Nessas andanças fui assaltado duas vezes, morri de medo e entrei em pânico. Fui obrigado a continuar na mesma rotina, ouvindo do meu pai que "a vida é assim e precisamos enfrentar e superar as adversidades".

Para o entretenimento, as opções eram a rua, os gibis e, às vezes, um desenho animado na televisão.

Sofri corretivos físicos: o meu lombo conheceu uma calçadeira que tinha um cachorro na ponta (o "Precioso"), sentiu o estalar do cinto e a madeira do tamanco. Experimentei, desde a infância, castigos das mais variadas modalidades. Desejei coisas que não me foram dadas e ouvi muitos "nãos".

Mas foi um tempo em que, felizes, domamos os pequenos medos, conseguindo experimentar um pouco do mundo, preparando-nos para os desafios da adultidade. Daquela época não trago qualquer lembrança da notícia de episódios de suicídios, automutilações ou quadros depressivos severos antes da idade adulta.

Hoje, a maioria dos filhos da classe média chegam à idade adulta sem jamais ter entrado em um ônibus de linha. Alguns pré-adolescentes sequer podem descer sozinhos no próprio edifício. Costumam ter saciados todos os desejos materiais e são poupados dos dissabores, das negativas e das frustrações que superabundam na existência de todos nós. A "bolha" forma personalidades frágeis, privadas das oportunidades para o encaliço e, por isso, carentes daquela dose de resiliência que pode ser antídoto para distúrbios emocionais que agora são tão recorrentes.

Descobri que, hoje, Monark passou a ser um idiota com disenteria oral, um bostífero que enche a cara e fala barbaridades durante as transmissões. Pensava que não passasse de mais um aficionado pelo midiatismo de lacração perseguindo os seus "cinco minutos" de fama.

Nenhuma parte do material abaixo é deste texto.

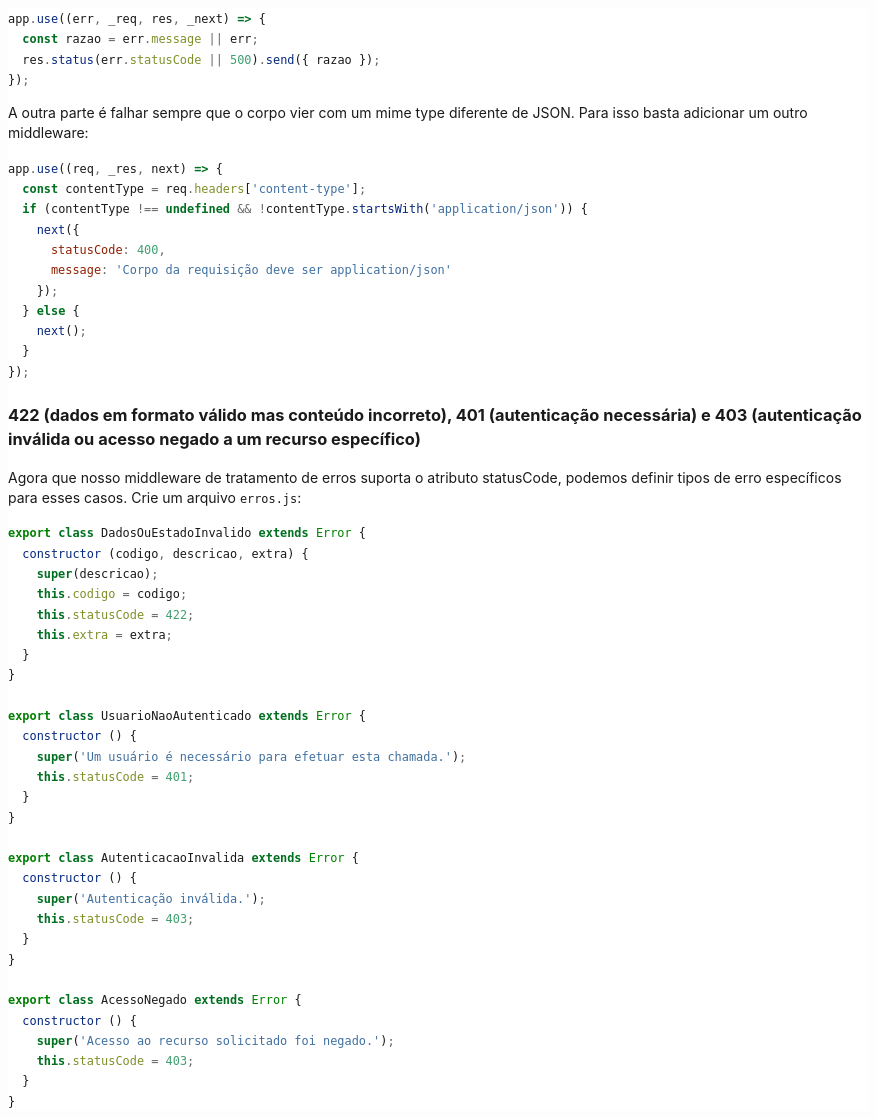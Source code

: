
```js
app.use((err, _req, res, _next) => {
  const razao = err.message || err;
  res.status(err.statusCode || 500).send({ razao });
});
```

A outra parte é falhar sempre que o corpo vier com um mime type diferente de JSON. Para isso basta adicionar um outro middleware:

```js
app.use((req, _res, next) => {
  const contentType = req.headers['content-type'];
  if (contentType !== undefined && !contentType.startsWith('application/json')) {
    next({
      statusCode: 400,
      message: 'Corpo da requisição deve ser application/json'
    });
  } else {
    next();
  }
});
```

### 422 (dados em formato válido mas conteúdo incorreto), 401 (autenticação necessária) e 403 (autenticação inválida ou acesso negado a um recurso específico)

Agora que nosso middleware de tratamento de erros suporta o atributo statusCode, podemos definir tipos de erro específicos para esses casos. Crie um arquivo `erros.js`:

```js
export class DadosOuEstadoInvalido extends Error {
  constructor (codigo, descricao, extra) {
    super(descricao);
    this.codigo = codigo;
    this.statusCode = 422;
    this.extra = extra;
  }
}

export class UsuarioNaoAutenticado extends Error {
  constructor () {
    super('Um usuário é necessário para efetuar esta chamada.');
    this.statusCode = 401;
  }
}

export class AutenticacaoInvalida extends Error {
  constructor () {
    super('Autenticação inválida.');
    this.statusCode = 403;
  }
}

export class AcessoNegado extends Error {
  constructor () {
    super('Acesso ao recurso solicitado foi negado.');
    this.statusCode = 403;
  }
}
```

Surpreendi-me ao saber que aquele "desconhecido" está à frente de alguns dos podcast mais ouvidos do Brasil, empregando dezenas de funcionários e embolsando alguns milhões por mês. E que talvez os nossos filhos estejam na audiência, entretendo-se com o despautério, alimentando o monstro e fazendo-me ter muitas saudades do tempo em que "Monark" era só uma inofensiva bicicleta.